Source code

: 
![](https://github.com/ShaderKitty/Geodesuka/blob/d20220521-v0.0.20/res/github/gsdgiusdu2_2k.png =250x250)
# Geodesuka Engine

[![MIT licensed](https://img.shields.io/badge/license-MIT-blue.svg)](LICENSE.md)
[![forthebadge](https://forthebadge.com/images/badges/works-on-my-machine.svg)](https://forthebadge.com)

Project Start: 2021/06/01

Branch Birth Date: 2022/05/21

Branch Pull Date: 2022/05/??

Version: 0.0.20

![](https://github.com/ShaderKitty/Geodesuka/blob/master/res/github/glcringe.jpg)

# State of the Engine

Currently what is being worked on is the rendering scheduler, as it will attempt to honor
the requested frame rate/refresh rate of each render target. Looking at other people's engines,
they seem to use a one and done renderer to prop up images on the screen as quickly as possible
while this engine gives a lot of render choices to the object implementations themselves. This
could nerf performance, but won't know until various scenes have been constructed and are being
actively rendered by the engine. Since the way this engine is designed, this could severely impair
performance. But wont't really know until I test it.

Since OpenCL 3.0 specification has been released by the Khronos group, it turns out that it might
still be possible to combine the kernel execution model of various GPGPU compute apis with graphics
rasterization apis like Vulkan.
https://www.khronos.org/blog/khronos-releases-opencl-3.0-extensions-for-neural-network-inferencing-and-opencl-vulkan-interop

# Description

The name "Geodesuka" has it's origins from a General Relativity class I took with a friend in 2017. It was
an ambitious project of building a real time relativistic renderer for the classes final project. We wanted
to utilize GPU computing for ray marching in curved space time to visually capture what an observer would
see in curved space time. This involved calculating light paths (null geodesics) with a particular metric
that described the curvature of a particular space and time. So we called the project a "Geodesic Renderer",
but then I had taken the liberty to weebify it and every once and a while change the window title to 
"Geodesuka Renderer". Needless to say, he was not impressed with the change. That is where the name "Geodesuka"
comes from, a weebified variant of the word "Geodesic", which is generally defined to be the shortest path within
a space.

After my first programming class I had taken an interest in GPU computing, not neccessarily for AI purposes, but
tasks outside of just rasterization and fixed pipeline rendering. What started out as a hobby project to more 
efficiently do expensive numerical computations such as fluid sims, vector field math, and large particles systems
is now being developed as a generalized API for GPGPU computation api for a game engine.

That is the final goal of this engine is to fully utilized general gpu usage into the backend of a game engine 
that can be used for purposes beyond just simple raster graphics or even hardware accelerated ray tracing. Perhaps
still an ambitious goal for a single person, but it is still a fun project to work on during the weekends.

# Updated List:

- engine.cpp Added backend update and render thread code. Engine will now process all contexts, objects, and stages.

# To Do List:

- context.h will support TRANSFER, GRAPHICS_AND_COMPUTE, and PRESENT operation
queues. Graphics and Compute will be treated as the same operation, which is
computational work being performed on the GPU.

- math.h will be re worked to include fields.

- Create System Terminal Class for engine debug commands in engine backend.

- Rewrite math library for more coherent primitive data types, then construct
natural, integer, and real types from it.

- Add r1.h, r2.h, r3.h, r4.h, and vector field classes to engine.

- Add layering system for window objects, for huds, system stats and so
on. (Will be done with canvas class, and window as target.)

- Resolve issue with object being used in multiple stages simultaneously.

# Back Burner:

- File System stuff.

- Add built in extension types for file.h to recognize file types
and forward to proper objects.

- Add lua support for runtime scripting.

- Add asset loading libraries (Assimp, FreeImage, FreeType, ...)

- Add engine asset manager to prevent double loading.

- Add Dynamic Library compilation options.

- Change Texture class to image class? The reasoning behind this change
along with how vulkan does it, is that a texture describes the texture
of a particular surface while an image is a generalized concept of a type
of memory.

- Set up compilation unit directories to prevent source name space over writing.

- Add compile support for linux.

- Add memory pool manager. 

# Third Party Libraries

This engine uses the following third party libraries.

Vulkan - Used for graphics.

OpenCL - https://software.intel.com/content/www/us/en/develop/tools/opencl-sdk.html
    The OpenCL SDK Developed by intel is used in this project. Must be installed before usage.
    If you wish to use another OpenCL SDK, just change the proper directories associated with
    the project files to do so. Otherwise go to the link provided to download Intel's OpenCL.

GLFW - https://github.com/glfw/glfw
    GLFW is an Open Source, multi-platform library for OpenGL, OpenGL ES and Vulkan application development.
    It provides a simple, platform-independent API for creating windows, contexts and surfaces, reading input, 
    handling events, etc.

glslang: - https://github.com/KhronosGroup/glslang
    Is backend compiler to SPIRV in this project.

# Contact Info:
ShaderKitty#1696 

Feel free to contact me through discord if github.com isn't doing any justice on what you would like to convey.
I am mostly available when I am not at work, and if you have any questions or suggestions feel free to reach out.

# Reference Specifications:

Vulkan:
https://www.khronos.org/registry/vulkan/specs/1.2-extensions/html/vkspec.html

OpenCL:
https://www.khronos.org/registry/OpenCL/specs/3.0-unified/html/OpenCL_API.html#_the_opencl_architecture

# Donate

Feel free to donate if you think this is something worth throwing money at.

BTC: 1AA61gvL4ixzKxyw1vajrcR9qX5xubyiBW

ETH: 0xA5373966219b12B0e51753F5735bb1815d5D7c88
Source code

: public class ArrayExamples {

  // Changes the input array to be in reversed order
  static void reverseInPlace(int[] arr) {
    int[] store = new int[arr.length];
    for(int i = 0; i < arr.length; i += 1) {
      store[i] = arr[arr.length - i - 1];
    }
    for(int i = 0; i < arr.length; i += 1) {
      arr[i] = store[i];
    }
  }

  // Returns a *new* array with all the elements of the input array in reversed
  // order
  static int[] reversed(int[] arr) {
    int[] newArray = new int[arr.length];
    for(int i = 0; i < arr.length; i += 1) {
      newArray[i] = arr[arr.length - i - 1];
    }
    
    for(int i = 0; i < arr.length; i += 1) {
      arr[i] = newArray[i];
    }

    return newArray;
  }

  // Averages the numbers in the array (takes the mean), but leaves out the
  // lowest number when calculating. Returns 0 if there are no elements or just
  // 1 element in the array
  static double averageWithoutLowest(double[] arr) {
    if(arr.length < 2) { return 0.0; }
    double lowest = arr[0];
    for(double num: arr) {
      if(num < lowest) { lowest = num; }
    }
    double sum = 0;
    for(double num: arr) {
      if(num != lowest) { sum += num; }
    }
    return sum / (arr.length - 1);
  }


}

###

• How to complete this task:
Please say only the number of lines in the data that hold "know".

• Output for this task:
2